■ Task to carry out
Look through the lines below, find those with the word "metrics", and copy them.

■ Stored entries
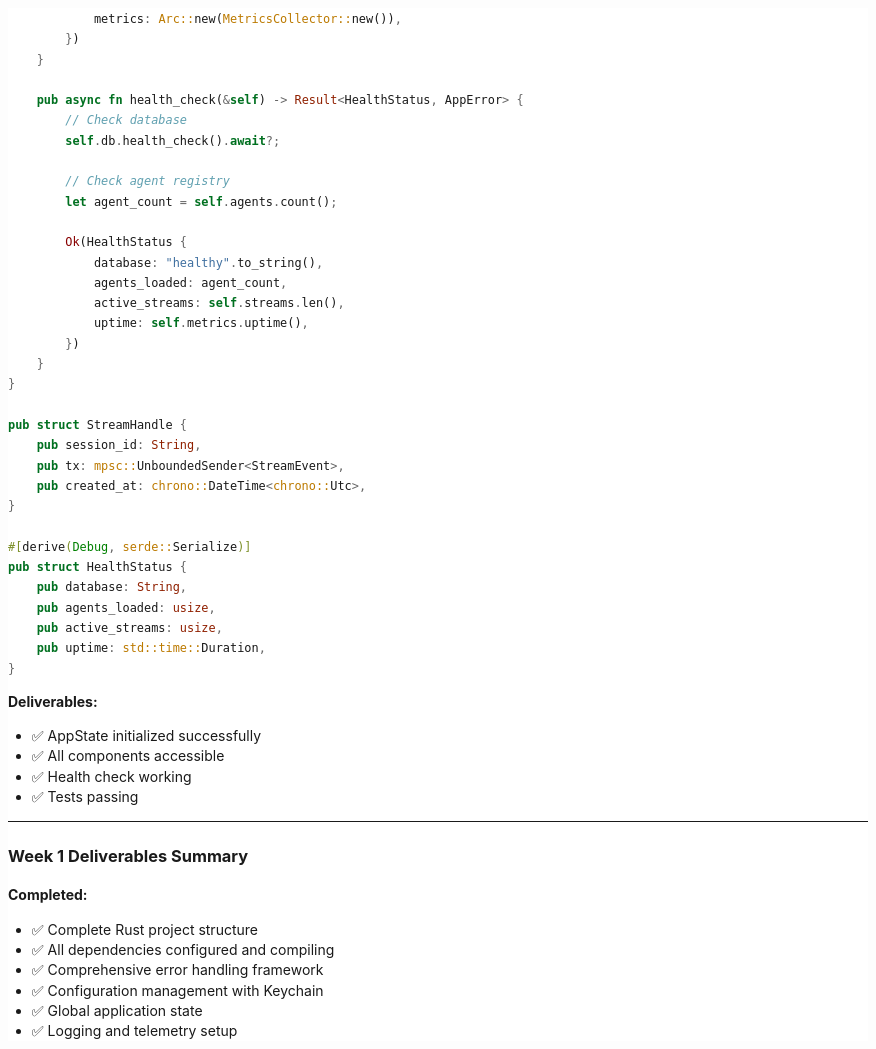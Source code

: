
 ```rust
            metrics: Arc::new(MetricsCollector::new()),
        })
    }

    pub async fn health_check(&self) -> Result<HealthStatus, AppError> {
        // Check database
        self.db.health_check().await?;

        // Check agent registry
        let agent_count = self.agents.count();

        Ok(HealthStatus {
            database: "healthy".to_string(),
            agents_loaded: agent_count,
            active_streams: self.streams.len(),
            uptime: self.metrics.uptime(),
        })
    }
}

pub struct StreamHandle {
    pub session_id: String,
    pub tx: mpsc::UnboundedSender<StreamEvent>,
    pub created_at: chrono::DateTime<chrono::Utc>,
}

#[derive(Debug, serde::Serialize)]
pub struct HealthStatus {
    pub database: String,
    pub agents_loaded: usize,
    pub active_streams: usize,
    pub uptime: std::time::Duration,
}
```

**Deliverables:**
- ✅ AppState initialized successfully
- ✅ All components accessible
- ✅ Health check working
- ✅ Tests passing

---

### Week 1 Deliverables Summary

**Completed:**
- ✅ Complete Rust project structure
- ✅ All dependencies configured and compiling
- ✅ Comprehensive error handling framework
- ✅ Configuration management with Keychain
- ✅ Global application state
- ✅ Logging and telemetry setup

---

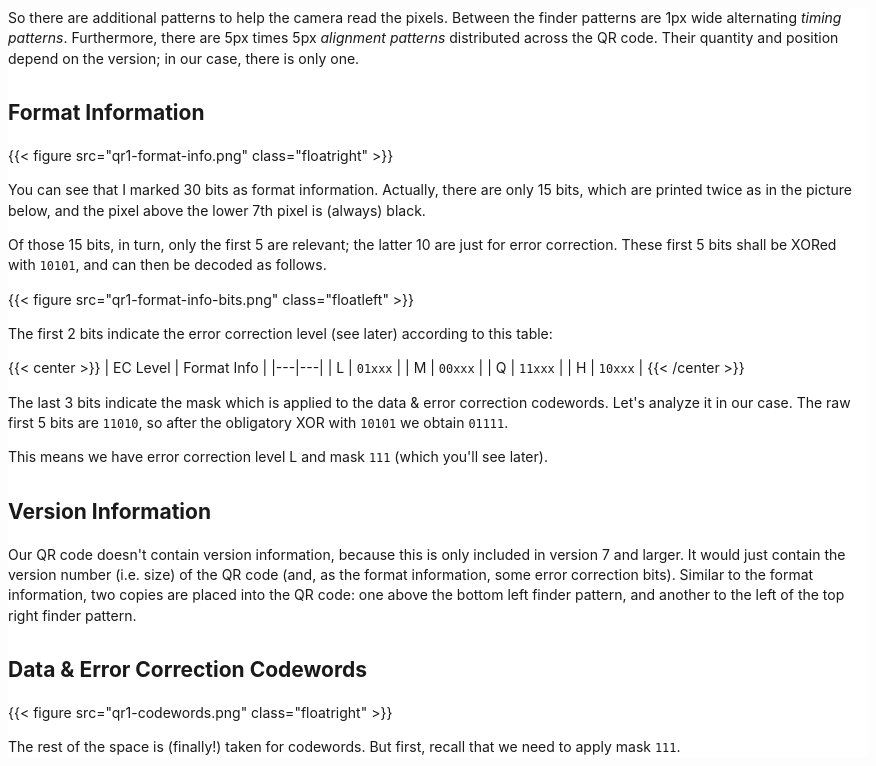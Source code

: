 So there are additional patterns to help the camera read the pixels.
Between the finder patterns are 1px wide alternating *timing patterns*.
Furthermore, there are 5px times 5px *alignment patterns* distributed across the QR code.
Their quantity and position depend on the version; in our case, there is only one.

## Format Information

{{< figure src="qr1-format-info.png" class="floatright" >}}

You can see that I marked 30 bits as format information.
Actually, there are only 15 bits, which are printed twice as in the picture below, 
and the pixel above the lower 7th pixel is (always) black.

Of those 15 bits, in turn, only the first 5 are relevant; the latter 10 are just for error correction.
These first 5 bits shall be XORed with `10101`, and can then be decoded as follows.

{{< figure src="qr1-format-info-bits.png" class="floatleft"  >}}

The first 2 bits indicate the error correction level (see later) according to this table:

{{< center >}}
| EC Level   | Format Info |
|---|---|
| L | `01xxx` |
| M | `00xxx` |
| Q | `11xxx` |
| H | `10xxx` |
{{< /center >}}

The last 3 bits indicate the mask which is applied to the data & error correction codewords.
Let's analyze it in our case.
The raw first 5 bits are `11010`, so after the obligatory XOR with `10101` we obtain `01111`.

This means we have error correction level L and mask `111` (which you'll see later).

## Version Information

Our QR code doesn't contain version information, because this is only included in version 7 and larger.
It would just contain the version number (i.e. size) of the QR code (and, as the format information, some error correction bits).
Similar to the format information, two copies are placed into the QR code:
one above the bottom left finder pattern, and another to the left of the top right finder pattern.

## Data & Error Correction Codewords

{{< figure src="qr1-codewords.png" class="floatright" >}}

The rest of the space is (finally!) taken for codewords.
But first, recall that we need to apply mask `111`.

■ Your response
            metrics: Arc::new(MetricsCollector::new()),
            uptime: self.metrics.uptime(),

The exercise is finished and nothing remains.